Task details
Where the lines below hold images, skip those and copy every word exactly.
══ Task material ══
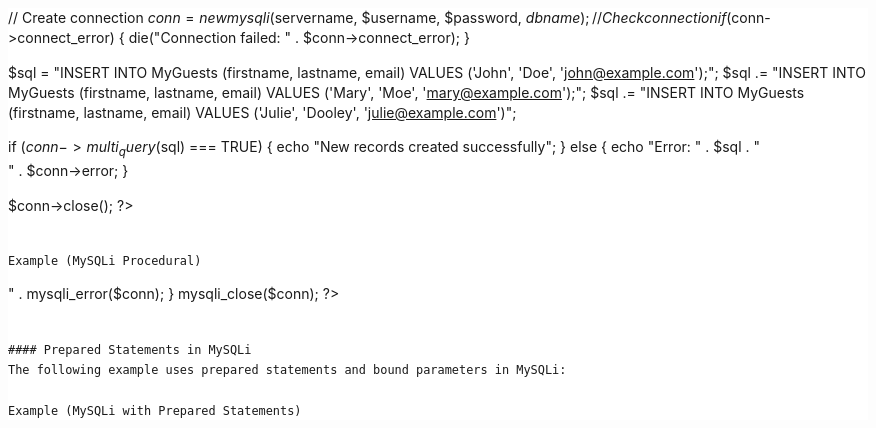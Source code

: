 // Create connection
$conn = new mysqli($servername, $username, $password, $dbname);
// Check connection
if ($conn->connect_error) {
  die("Connection failed: " . $conn->connect_error);
}

$sql = "INSERT INTO MyGuests (firstname, lastname, email)
VALUES ('John', 'Doe', 'john@example.com');";
$sql .= "INSERT INTO MyGuests (firstname, lastname, email)
VALUES ('Mary', 'Moe', 'mary@example.com');";
$sql .= "INSERT INTO MyGuests (firstname, lastname, email)
VALUES ('Julie', 'Dooley', 'julie@example.com')";

if ($conn->multi_query($sql) === TRUE) {
  echo "New records created successfully";
} else {
  echo "Error: " . $sql . "<br>" . $conn->error;
}

$conn->close();
?>
```

Example (MySQLi Procedural)
```
<?php
$servername = "localhost";
$username = "username";
$password = "password";
$dbname = "myDB";

// Create connection
$conn = mysqli_connect($servername, $username, $password, $dbname);
// Check connection
if (!$conn) {
  die("Connection failed: " . mysqli_connect_error());
}

$sql = "INSERT INTO MyGuests (firstname, lastname, email)
VALUES ('John', 'Doe', 'john@example.com');";
$sql .= "INSERT INTO MyGuests (firstname, lastname, email)
VALUES ('Mary', 'Moe', 'mary@example.com');";
$sql .= "INSERT INTO MyGuests (firstname, lastname, email)
VALUES ('Julie', 'Dooley', 'julie@example.com')";

if (mysqli_multi_query($conn, $sql)) {
  echo "New records created successfully";
} else {
  echo "Error: " . $sql . "<br>" . mysqli_error($conn);
}

mysqli_close($conn);
?>
```

#### Prepared Statements in MySQLi
The following example uses prepared statements and bound parameters in MySQLi:

Example (MySQLi with Prepared Statements)
```
<?php
$servername = "localhost";
$username = "username";
$password = "password";
$dbname = "myDB";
═══
Task solution
Source code

: // Create connection
$conn = new mysqli($servername, $username, $password, $dbname);
// Check connection
if ($conn->connect_error) {
  die("Connection failed: " . $conn->connect_error);
}

$sql = "INSERT INTO MyGuests (firstname, lastname, email)
VALUES ('John', 'Doe', 'john@example.com');";
$sql .= "INSERT INTO MyGuests (firstname, lastname, email)
VALUES ('Mary', 'Moe', 'mary@example.com');";
$sql .= "INSERT INTO MyGuests (firstname, lastname, email)
VALUES ('Julie', 'Dooley', 'julie@example.com')";

if ($conn->multi_query($sql) === TRUE) {
  echo "New records created successfully";
} else {
  echo "Error: " . $sql . "<br>" . $conn->error;
}

$conn->close();
?>
```

Example (MySQLi Procedural)
```
<?php
$servername = "localhost";
$username = "username";
$password = "password";
$dbname = "myDB";

// Create connection
$conn = mysqli_connect($servername, $username, $password, $dbname);
// Check connection
if (!$conn) {
  die("Connection failed: " . mysqli_connect_error());
}

$sql = "INSERT INTO MyGuests (firstname, lastname, email)
VALUES ('John', 'Doe', 'john@example.com');";
$sql .= "INSERT INTO MyGuests (firstname, lastname, email)
VALUES ('Mary', 'Moe', 'mary@example.com');";
$sql .= "INSERT INTO MyGuests (firstname, lastname, email)
VALUES ('Julie', 'Dooley', 'julie@example.com')";

if (mysqli_multi_query($conn, $sql)) {
  echo "New records created successfully";
} else {
  echo "Error: " . $sql . "<br>" . mysqli_error($conn);
}

mysqli_close($conn);
?>
```

#### Prepared Statements in MySQLi
The following example uses prepared statements and bound parameters in MySQLi:

Example (MySQLi with Prepared Statements)
```
<?php
$servername = "localhost";
$username = "username";
$password = "password";
$dbname = "myDB";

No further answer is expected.